= EXERCISE DIRECTIONS =
Among the records below, find each line bearing the word "possible" and copy it.

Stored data
▬▬▬▬▬▬

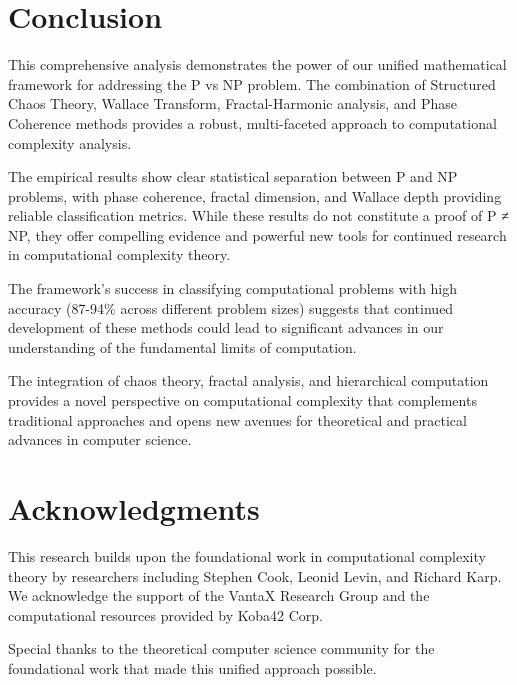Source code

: \documentclass[12pt]{article}
\begin{document}
\section{Conclusion}

This comprehensive analysis demonstrates the power of our unified mathematical framework for addressing the P vs NP problem. The combination of Structured Chaos Theory, Wallace Transform, Fractal-Harmonic analysis, and Phase Coherence methods provides a robust, multi-faceted approach to computational complexity analysis.

The empirical results show clear statistical separation between P and NP problems, with phase coherence, fractal dimension, and Wallace depth providing reliable classification metrics. While these results do not constitute a proof of P ≠ NP, they offer compelling evidence and powerful new tools for continued research in computational complexity theory.

The framework's success in classifying computational problems with high accuracy (87-94\% across different problem sizes) suggests that continued development of these methods could lead to significant advances in our understanding of the fundamental limits of computation.

The integration of chaos theory, fractal analysis, and hierarchical computation provides a novel perspective on computational complexity that complements traditional approaches and opens new avenues for theoretical and practical advances in computer science.

\section{Acknowledgments}

This research builds upon the foundational work in computational complexity theory by researchers including Stephen Cook, Leonid Levin, and Richard Karp. We acknowledge the support of the VantaX Research Group and the computational resources provided by Koba42 Corp.

Special thanks to the theoretical computer science community for the foundational work that made this unified approach possible.



\end{document}
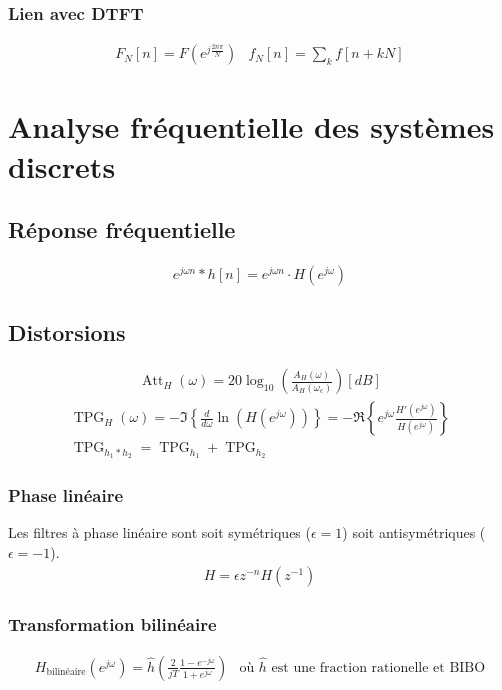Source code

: \documentclass[a4paper]{amsart}
\begin{document}
\subsubsection{Lien avec DTFT}
\begin{eqnarray}
	F_N[n]=F(e^{j\frac{2n\pi}{N}})&f_N[n]=\sum_kf[n+kN]
\end{eqnarray}

\section{Analyse fréquentielle des systèmes discrets}
\subsection{Réponse fréquentielle}
\begin{eqnarray}
	e^{j\omega n}*h[n]=e^{j\omega n}\cdot H(e^{j\omega})
\end{eqnarray}

\subsection{Distorsions}
\begin{eqnarray}
	\mathop{Att}_H(\omega)=20\log_10\left(\frac{A_H(\omega)}{A_H(\omega_c)}\right) [dB]
\end{eqnarray}
\begin{eqnarray}
	\mathop{TPG}_H(\omega)=
	-\Im{\left\{\frac{d}{d\omega}\ln{\left(H(e^{j\omega})\right)}\right\}}=
	-\Re{\left\{e^{j\omega}\frac{H'(e^{j\omega})}{H(e^{j\omega})}\right\}}\\
	\mathop{TPG}_{h_1*h_2}=\mathop{TPG}_{h_1}+\mathop{TPG}_{h_2}
\end{eqnarray}

\subsubsection{Phase linéaire}
Les filtres à phase linéaire sont soit symétriques ($\epsilon=1$) soit antisymétriques ($\epsilon=-1$).
\begin{eqnarray}
	H=\epsilon z^{-n}H(z^{-1})
\end{eqnarray}
\subsubsection{Transformation bilinéaire}
\begin{eqnarray}
	H_{\text{bilinéaire}}(e^{j\omega})
	=\hat h\left(\frac{2}{jT}\frac{1-e^{-j\omega}}{1+e^{j\omega}}\right)
	&\text{où $\hat h$ est une fraction rationelle et BIBO}
\end{eqnarray}
\end{document}
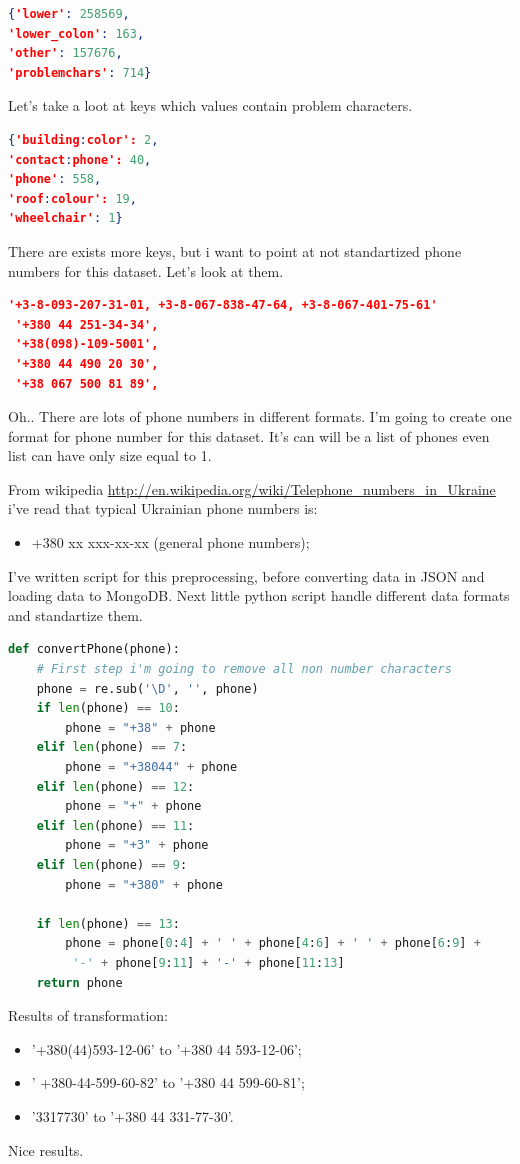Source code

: \documentclass[a4paper,12pt,twoside]{book}
\begin{document}
\begin{lstlisting}[language=json,firstnumber=1]
{'lower': 258569,
'lower_colon': 163,
'other': 157676,
'problemchars': 714}
\end{lstlisting}
Let's take a loot at keys which values contain problem characters.
\begin{lstlisting}[language=json,firstnumber=1]
{'building:color': 2,
'contact:phone': 40,
'phone': 558,
'roof:colour': 19,
'wheelchair': 1}
\end{lstlisting}
There are exists more keys, but i want to point at not standartized phone numbers for this dataset. Let's look at them.
\begin{lstlisting}[language=json, firstnumber=1]
'+3-8-093-207-31-01, +3-8-067-838-47-64, +3-8-067-401-75-61'
 '+380 44 251-34-34',
 '+38(098)-109-5001',
 '+380 44 490 20 30',
 '+38 067 500 81 89',
\end{lstlisting}
Oh.. There are lots of phone numbers in different formats. I'm going to create one format for phone number for this dataset. It's can will be a list of phones even list can have only size equal to 1.\par
From wikipedia \url{http://en.wikipedia.org/wiki/Telephone_numbers_in_Ukraine} i've read that typical Ukrainian phone numbers is:
\begin{itemize}
\item +380 xx xxx-xx-xx (general phone numbers);
\end{itemize}
I've written script for this preprocessing, before converting data in JSON and loading data to MongoDB. Next little python script handle different data formats and standartize them.
\begin{lstlisting}[language=python, firstnumber=1]
def convertPhone(phone):
    # First step i'm going to remove all non number characters
    phone = re.sub('\D', '', phone)
    if len(phone) == 10:
        phone = "+38" + phone
    elif len(phone) == 7:
        phone = "+38044" + phone
    elif len(phone) == 12:
        phone = "+" + phone
    elif len(phone) == 11:
        phone = "+3" + phone
    elif len(phone) == 9:
        phone = "+380" + phone

    if len(phone) == 13:
        phone = phone[0:4] + ' ' + phone[4:6] + ' ' + phone[6:9] +
         '-' + phone[9:11] + '-' + phone[11:13]
    return phone
\end{lstlisting} 
Results of transformation:
\begin{itemize}
\item '+380(44)593-12-06' to '+380 44 593-12-06';
\item ' +380-44-599-60-82' to '+380 44 599-60-81';
\item '3317730' to '+380 44 331-77-30'.
\end{itemize}
Nice results.
\end{document}
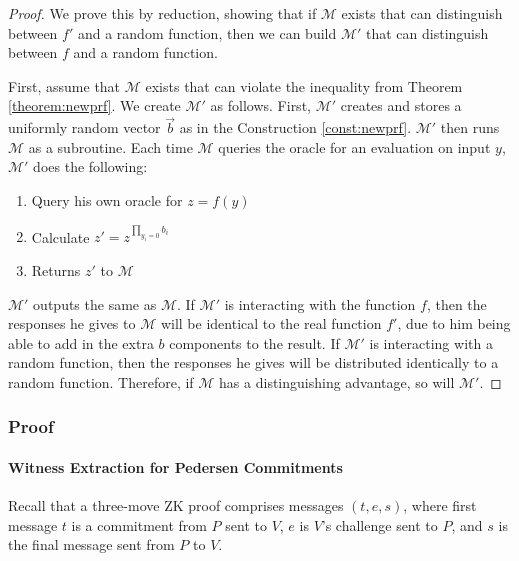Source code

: \begin{proof}
We prove this by reduction, showing that if $\mathcal{M}$ exists that can distinguish between $f'$ and a random function, then we can build $\mathcal{M}'$ that can distinguish between $f$ and a random function.

First, assume that $\mathcal{M}$ exists that can violate the inequality from Theorem \ref{theorem:newprf}.  We create $\mathcal{M'}$ as follows.  First, $\mathcal{M}'$ creates and stores a uniformly random vector $\vec{b}$ as in the Construction \ref{const:newprf}.  $\mathcal{M}'$ then runs $\mathcal{M}$ as a subroutine.  Each time $\mathcal{M}$ queries the oracle for an evaluation on input $y$, $\mathcal{M}'$ does the following:

\begin{enumerate}
\item Query his own oracle for $z = f(y)$
\item Calculate $z' = z^{\prod_{y_i = 0} b_i}$
\item Returns $z'$ to $\mathcal{M}$
\end{enumerate}

$\mathcal{M}'$ outputs the same as $\mathcal{M}$.  If  $\mathcal{M}'$ is interacting with the function $f$, then the responses he gives to $\mathcal{M}$ will be identical to the real function $f'$, due to him being able to add in the extra $b$ components to the result.  If $\mathcal{M}'$ is interacting with a random function, then the responses he gives will be distributed identically to a random function.  Therefore, if $\mathcal{M}$ has a distinguishing advantage, so will $\mathcal{M}'$.
\end{proof}
 
\subsubsection{Proof}

\paragraph{Witness Extraction for Pedersen Commitments}
Recall that a three-move ZK proof comprises messages $(t,e,s)$, where
first message $t$ is a commitment from $P$ sent to $V$, $e$ is $V$'s
challenge sent to $P$, and $s$ is the final message sent from $P$ to
$V$.

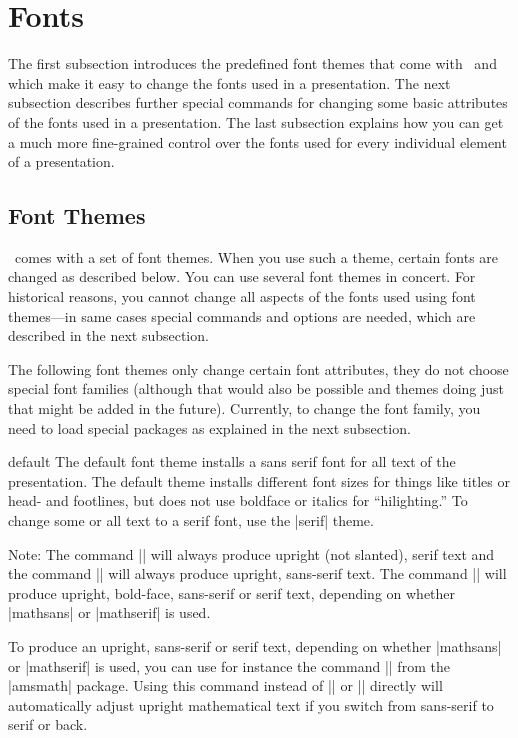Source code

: 
%


\section{Fonts}

\label{section-fonts}

The first subsection introduces the predefined font
themes that come with \beamer\ and which make it easy to change the
fonts used in a presentation. The next subsection describes further
special commands for changing some basic attributes of the fonts used in a 
presentation. The last subsection explains how you can get a much more
fine-grained control over the fonts used for every individual element
of a presentation. 





\subsection{Font Themes}

\beamer\ comes with a set of font themes. When you use such a theme,
certain fonts are changed as described below. You can use several font
themes in concert. For historical reasons, you cannot change all
aspects of the fonts used using font themes---in same cases special
commands and options are needed, which are described in the next
subsection.

The following font themes only change certain font attributes, they do
not choose special font families (although that would also be possible
and themes doing just that might be added in the future). Currently,
to change the font family, you need to load special packages as
explained in the next subsection.


\begin{fontthemeexample}{default}
  The default font theme installs a sans serif font for all text of
  the presentation. The default theme installs different font sizes
  for things like titles or head- and footlines, but does not use
  boldface or italics for ``hilighting.'' To change some or all text
  to a serif font, use the |serif| theme.

  Note: The command |\mathrm| will always produce upright (not
  slanted), serif text and the command |\mathsf| will always produce
  upright, sans-serif text. The command |\mathbf| will produce
  upright, bold-face, sans-serif or serif text, depending on whether
  |mathsans| or |mathserif| is used.

  To produce an upright, sans-serif or serif text, depending on
  whether |mathsans| or |mathserif| is used, you can use for instance
  the command |\operatorname| from the |amsmath| package. Using this
  command instead of |\mathrm| or |\mathsf| directly will
  automatically adjust  upright mathematical text if you switch from
  sans-serif to serif or back.
\end{fontthemeexample}

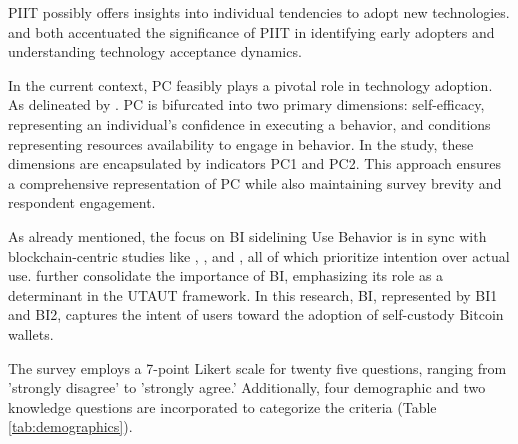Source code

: \documentclass[twocolumn]{article}
\begin{document}
PIIT possibly offers insights into individual tendencies to adopt new technologies. \textcite{agarwal_conceptual_1998} and \textcite{ng_factors_2021} both accentuated the significance of PIIT in identifying early adopters and understanding technology acceptance dynamics. 

In the current context, PC feasibly plays a pivotal role in technology adoption. As delineated by \textcite{taylor_understanding_1995}. PC is bifurcated into two primary dimensions: self-efficacy, representing an individual's confidence in executing a behavior, and conditions representing resources availability to engage in behavior. In the study, these dimensions are encapsulated by indicators PC1 and PC2. This approach ensures a comprehensive representation of PC while also maintaining survey brevity and respondent engagement.

As already mentioned, the focus on BI sidelining Use Behavior is in sync with blockchain-centric studies like \textcite{radic_you_2022}, \textcite{chang_acceptance_2022}, and \textcite{queiroz_blockchain_2019}, all of which prioritize intention over actual use. \textcite{venkatesh_user_2003, venkatesh_consumer_2012} further consolidate the importance of BI, emphasizing its role as a determinant in the UTAUT framework. In this research, BI, represented by BI1 and BI2, captures the intent of users toward the adoption of self-custody Bitcoin wallets.

The survey employs a 7-point Likert scale for twenty five questions, ranging from 'strongly disagree' to 'strongly agree.' Additionally, four demographic and two knowledge questions are incorporated to categorize the criteria (Table \ref{tab:demographics}).
\end{document}
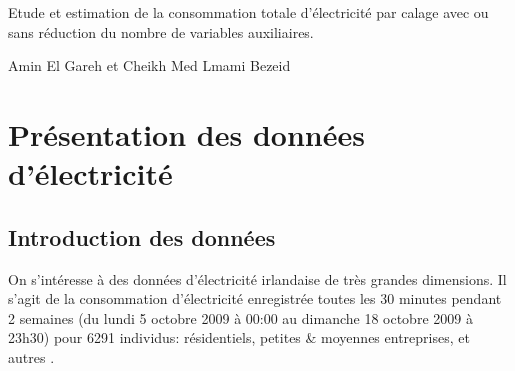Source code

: \documentclass[11pt,fleqn]{book} %
\begin{document}
\let\cleardoublepage\clearpage


\begingroup
\thispagestyle{empty}

\centering
\vspace*{9cm}
\par\normalfont\fontsize{35}{35}\sffamily\selectfont
Etude et estimation de la consommation totale d'électricité par calage avec ou sans réduction du nombre de variables auxiliaires.\par %
\vspace*{1cm}
{\Huge Amin El Gareh et Cheikh Med Lmami Bezeid}\par %
\endgroup





\renewcommand\contentsname{Table des Matières}
\tableofcontents





\chapter{Présentation des données d'électricité}

\section{Introduction des données}

On s’intéresse à des données d'électricité irlandaise de très grandes dimensions. Il s'agit de la consommation d'électricité enregistrée toutes les 30 minutes pendant 2 semaines (du lundi 5 octobre 2009 à 00:00 au dimanche 18 octobre 2009 à 23h30) pour 6291 individus: résidentiels, petites \& moyennes entreprises, et autres \parencite{garnett}.


\end{document}
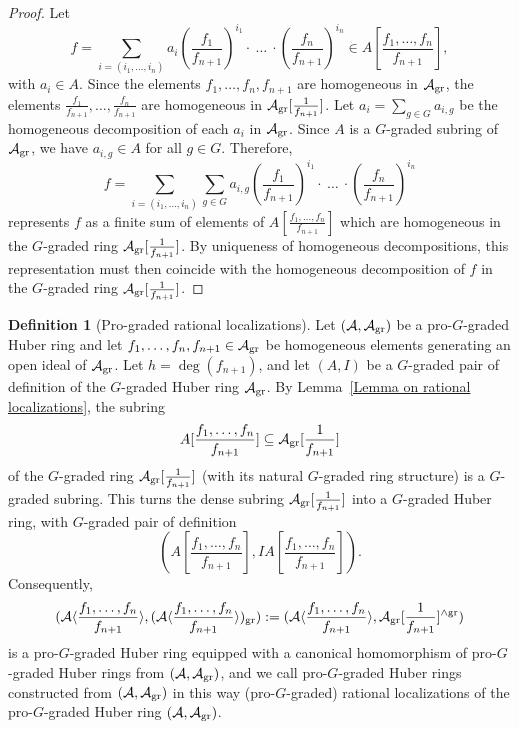 \documentclass[12pt,twoside,a4paper]{article}
\theoremstyle{definition}
\newtheorem{mydef}[thm]{Definition}
\theoremstyle{remark}
\newcommand\gr{{\rm gr}}
\begin{document}
\begin{proof}Let \begin{equation*}f=\sum_{i=(i_{1},\dots, i_{n})}a_{i}(\frac{f_{1}}{f_{n+1}})^{i_{1}}\cdot~\dots~\cdot (\frac{f_{n}}{f_{n+1}})^{i_{n}}\in A[\frac{f_1,\dots, f_{n}}{f_{n+1}}],\end{equation*}with $a_{i}\in A$. Since the elements $f_1,\dots, f_{n}, f_{n+1}$ are homogeneous in $\mathcal{A}_{\gr}$, the elements $\frac{f_{1}}{f_{n+1}},\dots, \frac{f_{n}}{f_{n+1}}$ are homogeneous in $\mathcal{A}_{\gr}[\frac{1}{f_{n+1}}]$. Let $a_{i}=\sum_{g\in G}a_{i, g}$ be the homogeneous decomposition of each $a_{i}$ in $\mathcal{A}_{\gr}$. Since $A$ is a $G$-graded subring of $\mathcal{A}_{\gr}$, we have $a_{i, g}\in A$ for all $g\in G$. Therefore, \begin{equation*}f=\sum_{i=(i_1,\dots, i_{n})}\sum_{g\in G}a_{i, g}(\frac{f_{1}}{f_{n+1}})^{i_{1}}\cdot~\dots~\cdot (\frac{f_{n}}{f_{n+1}})^{i_{n}}\end{equation*}represents $f$ as a finite sum of elements of $A[\frac{f_1,\dots, f_n}{f_{n+1}}]$ which are homogeneous in the $G$-graded ring $\mathcal{A}_{\gr}[\frac{1}{f_{n+1}}]$. By uniqueness of homogeneous decompositions, this representation must then coincide with the homogeneous decomposition of $f$ in the $G$-graded ring $\mathcal{A}_{\gr}[\frac{1}{f_{n+1}}]$.\end{proof}
\begin{mydef}[Pro-graded rational localizations]\label{Pro-graded rational localizations}Let $(\mathcal{A}, \mathcal{A}_{\gr})$ be a pro-$G$-graded Huber ring and let $f_{1},\dots, f_{n}, f_{n+1}\in \mathcal{A}_{\gr}$ be homogeneous elements generating an open ideal of $\mathcal{A}_{\gr}$. Let $h=\deg(f_{n+1})$, and let $(A, I)$ be a $G$-graded pair of definition of the $G$-graded Huber ring $\mathcal{A}_{\gr}$. By Lemma~\ref{Lemma on rational localizations}, the subring \begin{equation*}A[\frac{f_{1},\dots, f_{n}}{f_{n+1}}]\subseteq \mathcal{A}_{\gr}[\frac{1}{f_{n+1}}]\end{equation*}of the $G$-graded ring $\mathcal{A}_{\gr}[\frac{1}{f_{n+1}}]$ (with its natural $G$-graded ring structure) is a $G$-graded subring. This turns the dense subring $\mathcal{A}_{\gr}[\frac{1}{f_{n+1}}]$ into a $G$-graded Huber ring, with $G$-graded pair of definition \begin{equation*}(A[\frac{f_1,\dots, f_n}{f_{n+1}}], IA[\frac{f_1,\dots, f_n}{f_{n+1}}]).\end{equation*}Consequently,\begin{equation*}(\mathcal{A}\langle \frac{f_1,\dots, f_n}{f_{n+1}}\rangle, (\mathcal{A}\langle \frac{f_1,\dots, f_n}{f_{n+1}}\rangle)_{\gr}):=(\mathcal{A}\langle \frac{f_1,\dots, f_n}{f_{n+1}}\rangle, \mathcal{A}_{\gr}[\frac{1}{f_{n+1}}]^{\wedge\gr})\end{equation*}is a pro-$G$-graded Huber ring equipped with a canonical homomorphism of pro-$G$-graded Huber rings from $(\mathcal{A}, \mathcal{A}_{\gr})$, and we call pro-$G$-graded Huber rings constructed from $(\mathcal{A}, \mathcal{A}_{\gr})$ in this way (pro-$G$-graded) rational localizations of the pro-$G$-graded Huber ring $(\mathcal{A}, \mathcal{A}_{\gr})$. \end{mydef}
\end{document}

▬▬▬▬▬▬

= OUTPUT FOR THIS TASK =
Special thanks to the theoretical computer science community for the foundational work that made this unified approach possible.
not choose special font families (although that would also be possible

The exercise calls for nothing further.